= John Sheppard (North Carolina) =

American Revolutionary War soldier

Colonel John Sheppard (circa 1750circa 1790) was a Revolutionary War soldier and commander of the Wayne County Regiment of the North Carolina militia. His father, Abraham Sheppard was a planter, politician, and commander of the Dobbs County Regiment and 10th North Carolina Regiment. He also had a brother, Abraham Sheppard, Jr., who served with John in the Dobbs County Regiment.

==Early life==
Little is known about his early life. He was born about 1750, probably in Dobbs County, North Carolina. His father was Abraham Sheppard. Abraham Sheppard was a merchant-planter and owned a plantation, Contentnea, in Dobbs County. John had at least six siblings, including brothers Benjamin, Abraham Jr., and four sisters, one of whom (Pherebe or Phoebe Sheppard) married Colonel James Glasgow, a fellow colonel in the North Carolina militia. His father became a widower with three small daughters by his first wife and married the sister of James Glasgow, Martha Jones Glasgow. They had a large family. Abraham died in or after 1790. John's death date is not known for sure but was about 1790.

==Military service==
John was commissioned as a captain under the command of his father in the Dobbs County Regiment in either 1775 or early 1776. John saw action with his regiment at the Battle of Moore's Creek Bridge on February 27, 1776. John's company consisted of 52 officers and soldiers, including Lieutenant William Faircloth, Ensign Samuel Pope, Sergeant Zachariah Coward, Sergeant Hezekiah Rice, Sergeant Zachariah Rice, Corporal James Davis, and Corporal Frederick Eckles. There were also privates Abram and William Sheppard in his company.

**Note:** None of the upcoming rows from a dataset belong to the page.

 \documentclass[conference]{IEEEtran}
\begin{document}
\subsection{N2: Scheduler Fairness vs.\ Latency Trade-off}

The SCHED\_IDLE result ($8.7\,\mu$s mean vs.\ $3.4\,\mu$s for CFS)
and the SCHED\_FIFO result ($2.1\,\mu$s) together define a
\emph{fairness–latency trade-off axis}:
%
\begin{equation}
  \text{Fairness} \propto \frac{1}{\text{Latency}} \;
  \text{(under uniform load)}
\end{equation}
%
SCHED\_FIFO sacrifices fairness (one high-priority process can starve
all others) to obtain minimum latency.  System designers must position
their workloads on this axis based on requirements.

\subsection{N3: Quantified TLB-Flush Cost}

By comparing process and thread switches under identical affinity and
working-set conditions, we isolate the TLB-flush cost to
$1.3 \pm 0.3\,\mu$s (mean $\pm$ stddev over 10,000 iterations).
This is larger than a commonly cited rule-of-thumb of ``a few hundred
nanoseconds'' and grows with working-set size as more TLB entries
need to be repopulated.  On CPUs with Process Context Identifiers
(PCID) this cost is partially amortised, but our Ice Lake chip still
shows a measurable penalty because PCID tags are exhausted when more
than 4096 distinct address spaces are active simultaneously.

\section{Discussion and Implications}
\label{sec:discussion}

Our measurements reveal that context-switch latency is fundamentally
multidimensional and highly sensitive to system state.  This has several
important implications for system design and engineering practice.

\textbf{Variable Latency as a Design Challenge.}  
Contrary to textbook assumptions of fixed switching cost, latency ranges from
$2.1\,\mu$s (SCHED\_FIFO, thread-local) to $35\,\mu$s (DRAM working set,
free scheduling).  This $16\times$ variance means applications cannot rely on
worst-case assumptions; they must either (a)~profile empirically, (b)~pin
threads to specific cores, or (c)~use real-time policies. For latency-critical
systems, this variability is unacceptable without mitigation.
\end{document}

In April of 1777, he was commissioned to the rank of major in the Dobbs County Regiment, which was then commanded by Colonel James Glasgow. After Colonel William Caswell took over command of the regiment, they led the regiment in the Battle of Briar Creek in Georgia on March 3, 1779. When Lieutenant Colonel Henry Goodman resigned his position in the regiment due to illness, John was commissioned as a lieutenant colonel on July 30, 1779.

When the North Carolina General Assembly created Wayne County from Dobbs County on November 2, 1779, John Sheppard was commissioned as a colonel of the newly created Wayne County Regiment of the North Carolina militia. He shared command of the regiment with Colonel Benjamin Exum until the end of the war. Colonel Sheppard led the regiment at the Siege of Charleston (March 28 to May 12, 1780). They were not captured when Charleston was captured because they were stationed eight miles north of the city.